Telefónica, Groupama 4 & Puma race closely at midway of Leg 3
Overnight, the six boats racing through the Malacca Strait on Leg 3, Stage 2 of the Volvo Ocean Race to Sanya in China were split in their opinion of which way would pay as the wind allowed them to hoist downwind sails in a good breeze.
Telefónica led the field in a gybe when the wind shifted right, while CAMPER (Chris Nicholson/AUS) and Ian Walker’s Abu Dhabi Ocean Racing who are engaged in similar combat, both opted to stand on and go close to the Malaysian shore. Team Sanya (Mike Sanderson/NZL) chose a third option and is keeping close to the coast of Sumatra.

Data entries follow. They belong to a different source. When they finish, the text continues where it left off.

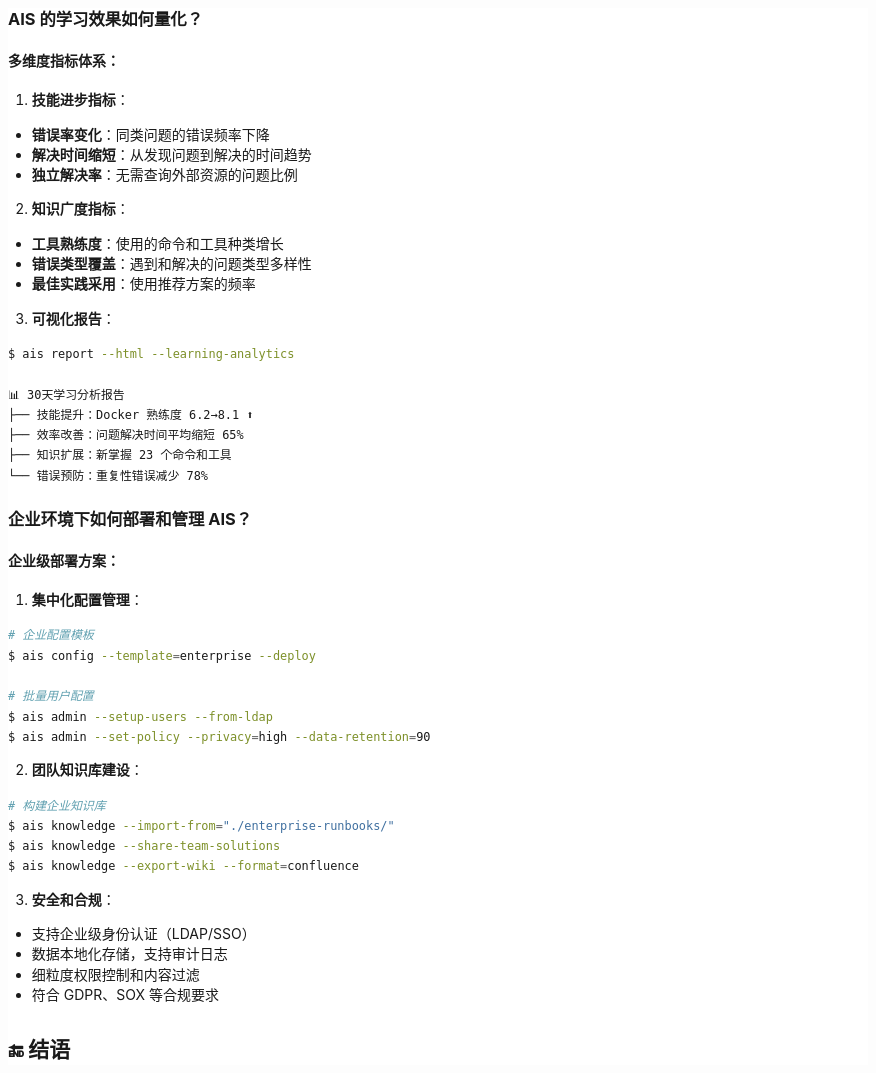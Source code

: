 ### AIS 的学习效果如何量化？

#### **多维度指标体系**：

1. **技能进步指标**：
- **错误率变化**：同类问题的错误频率下降
- **解决时间缩短**：从发现问题到解决的时间趋势
- **独立解决率**：无需查询外部资源的问题比例

2. **知识广度指标**：
- **工具熟练度**：使用的命令和工具种类增长
- **错误类型覆盖**：遇到和解决的问题类型多样性
- **最佳实践采用**：使用推荐方案的频率

3. **可视化报告**：
```bash
$ ais report --html --learning-analytics

📊 30天学习分析报告
├── 技能提升：Docker 熟练度 6.2→8.1 ⬆️
├── 效率改善：问题解决时间平均缩短 65%
├── 知识扩展：新掌握 23 个命令和工具
└── 错误预防：重复性错误减少 78%
```

### 企业环境下如何部署和管理 AIS？

#### **企业级部署方案**：

1. **集中化配置管理**：
```bash
# 企业配置模板
$ ais config --template=enterprise --deploy

# 批量用户配置
$ ais admin --setup-users --from-ldap
$ ais admin --set-policy --privacy=high --data-retention=90
```

2. **团队知识库建设**：
```bash
# 构建企业知识库
$ ais knowledge --import-from="./enterprise-runbooks/"
$ ais knowledge --share-team-solutions
$ ais knowledge --export-wiki --format=confluence
```

3. **安全和合规**：
- 支持企业级身份认证（LDAP/SSO）
- 数据本地化存储，支持审计日志
- 细粒度权限控制和内容过滤
- 符合 GDPR、SOX 等合规要求


## 🔚 结语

In the fast lane, Ken Read is intent on keeping in touch with the leaders, but not at the expense of sailing themselves out of ‘their’ racecourse. According to navigator Tom Addis, there are several gybes required to make their way east for the race exclusion zone and the timing is critical. With shifty winds and ominous clouds, it is important not to over stand and go too far, or go too early and become sucked into the incoming weather to the north.
The theory of keeping away from the centre of the Malacca Strait, a lesson learned from 2008-9 when the Volvo Ocean Race finished this leg in Singapore, has not been borne out this time around and overnight the wind dropped on the Malaysian side causing Camper to kedge to avoid slipping backwards. ‘There is a lot of rolling the dice going on out here, with everybody hedging their bets,’ said Nicholson. ‘Time will tell.’
Ian Walker, who last time was in charge of Green Dragon, was earlier ruing his decision to head for Malaysian shore, as the leading trio carried a good breeze straight through, while his team was at a standstill with Camper.
‘The net loss to us could be as much as 50 miles and certainly leaves us praying for a ‘park-up’ somewhere further down the Strait,’ he said. At around 0700 UTC this morning, Walker had Camper in sight, just two miles ahead and for the first time, Abu Dhabi Ocean Racing were enjoying the physical company of another boat, rather than racing dots on a computer screen.
The sailors are also enjoying the company of a bat who is hanging from the mainsail on a reef point, catching up on his sleep. ‘I guess he got blown off the land last night and couldn’t find his way back,’ Walker said. ‘I think he likes our black sails and Azzam’s Falcon. We will try to deliver him back towards the shore tonight,’ he said.
At 1000 UTC Camper And Azzam were trailing the leaders by 28 nm, however the breeze had filled in for the inshore boats and Walker reported sailing at a steady 15 knots towards the target.
Team Sanya’s Sumatran coastal tour, 132 nm behind Telefónica, took them in to close contact with a massive car transporter ship, which was approaching on a collision course at around 18 knots. The team had right of way, but the ship did not show any sign of slowing or altering course. Navigator Aksel Magdahl made radio contact requesting the captain to slow down or pass across Sanya’s stern, as gybing away would entail sailing Sanya straight into a windless cloud.
After some polite negotiation, the ship passed clear ahead after speeding up and Sanya avoided gybing and were able to stay in constant pressure.